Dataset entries
<<<<
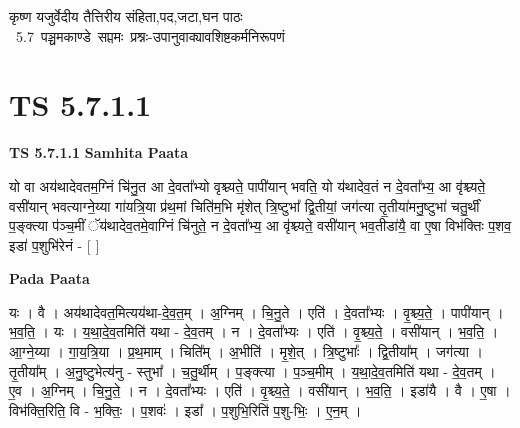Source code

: \documentclass[17pt]{extarticle}
\begin{document}
\begin{titlepage}
    \begin{center}
 
\begin{sanskrit}
    { \Huge
    कृष्ण यजुर्वेदीय तैत्तिरीय संहिता,पद,जटा,घन पाठः 
    }
    \\
    \vspace{2.5cm}
    \mbox{ \Huge
    5.7      पञ्चमकाण्डे सप्तमः प्रश्नः-उपानुवाक्यावशिष्टकर्मनिरूपणं   }
\end{sanskrit}
\end{center}

\end{titlepage}
\tableofcontents
\pagebreak

\section*{ TS 5.7.1.1 }

\textbf{TS 5.7.1.1 } \newline
\textbf{Samhita Paata} \newline

यो वा अय॑थादेवतम॒ग्निं चि॑नु॒त आ दे॒वता᳚भ्यो वृश्च्यते॒ पापी॑यान् भवति॒ यो य॑थादेव॒तं न दे॒वता᳚भ्य॒ आ वृ॑श्च्यते॒ वसी॑यान् भवत्याग्ने॒य्या गा॑यत्रि॒या प्र॑थ॒मां चिति॑म॒भि मृ॑शेत् त्रि॒ष्टुभा᳚ द्वि॒तीयां॒ जग॑त्या तृ॒तीया॑मनु॒ष्टुभा॑ चतु॒र्थीं प॒ङ्क्त्या प॑ञ्च॒मीं ॅय॑थादेव॒तमे॒वाग्निं चि॑नुते॒ न दे॒वता᳚भ्य॒ आ वृ॑श्च्यते॒ वसी॑यान् भव॒तीडा॑यै॒ वा ए॒षा विभ॑क्तिः प॒शव॒ इडा॑ प॒शुभि॑रेनं - [  ] \newline

\textbf{Pada Paata} \newline

यः । वै । अय॑थादेवत॒मित्यय॑था-दे॒व॒त॒म् । अ॒ग्निम् । चि॒नु॒ते । एति॑ । दे॒वता᳚भ्यः । वृ॒श्च्य॒ते॒ । पापी॑यान् । भ॒व॒ति॒ । यः । य॒था॒दे॒व॒तमिति॑ यथा - दे॒व॒तम् । न । दे॒वता᳚भ्यः । एति॑ । वृ॒श्च्य॒ते॒ । वसी॑यान् । भ॒व॒ति॒ । आ॒ग्ने॒य्या । गा॒य॒त्रि॒या । प्र॒थ॒माम् । चिति᳚म् । अ॒भीति॑ । मृ॒शे॒त् । त्रि॒ष्टुभाः᳚ । द्वि॒तीया᳚म् । जग॑त्या । तृ॒तीया᳚म् । अ॒नु॒ष्टुभेत्य॑नु - स्तुभा᳚ । च॒तु॒र्थीम् । प॒ङ्क्त्या । प॒ञ्च॒मीम् । य॒था॒दे॒व॒तमिति॑ यथा - दे॒व॒तम् । ए॒व । अ॒ग्निम् । चि॒नु॒ते॒ । न । दे॒वता᳚भ्यः । एति॑ । वृ॒श्च्य॒ते॒ । वसी॑यान् । भ॒व॒ति॒ । इडा॑यै । वै । ए॒षा । विभ॑क्ति॒रिति॒ वि - भ॒क्तिः॒ । प॒शवः॑ । इडा᳚ । प॒शुभि॒रिति॑ प॒शु-भिः॒ । ए॒न॒म् ।  \newline
\end{document}
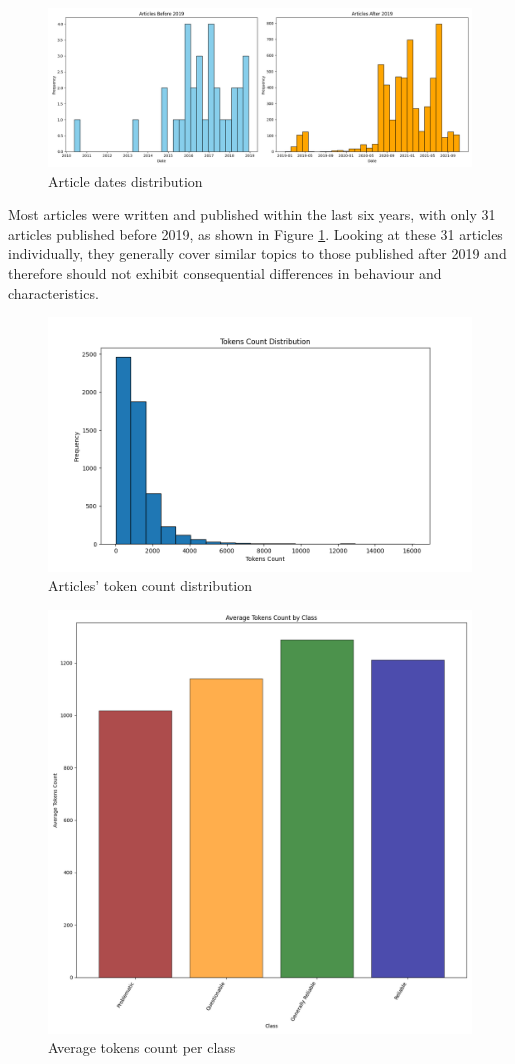 \begin{figure}[htbp]
    \includegraphics[width=0.9\linewidth]{figures/dates_hist.png}
    \caption{Article dates distribution}
    \label{fig:dates_hist}
\end{figure}

Most articles were written and published within the last six years, with only 31 articles published before 2019, as shown in Figure \ref{fig:dates_hist}. Looking at these 31 articles individually, they generally cover similar topics to those published after 2019 and therefore should not exhibit consequential differences in behaviour and characteristics.

\begin{figure}[htbp]
    \centering
    \includegraphics[width=0.9\linewidth]{figures/tokens_count_vx_hist.png}
    \caption{Articles' token count distribution}
    \label{fig:tokens_hist}
\end{figure}

\begin{figure}[htbp]
    \centering
    \includegraphics[width=0.6\linewidth]{figures/tokens_count_vx_per_class_hist.png}
    \caption{Average tokens count per class}
    \label{fig:avg_tokens_count_per_class}
\end{figure}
>>>>
# TASK OBJECTIVE:
Where a line in the records above contains the string "label", return that line.

# THE ANSWER:
    \label{fig:dates_hist}
    \label{fig:tokens_hist}
    \label{fig:avg_tokens_count_per_class}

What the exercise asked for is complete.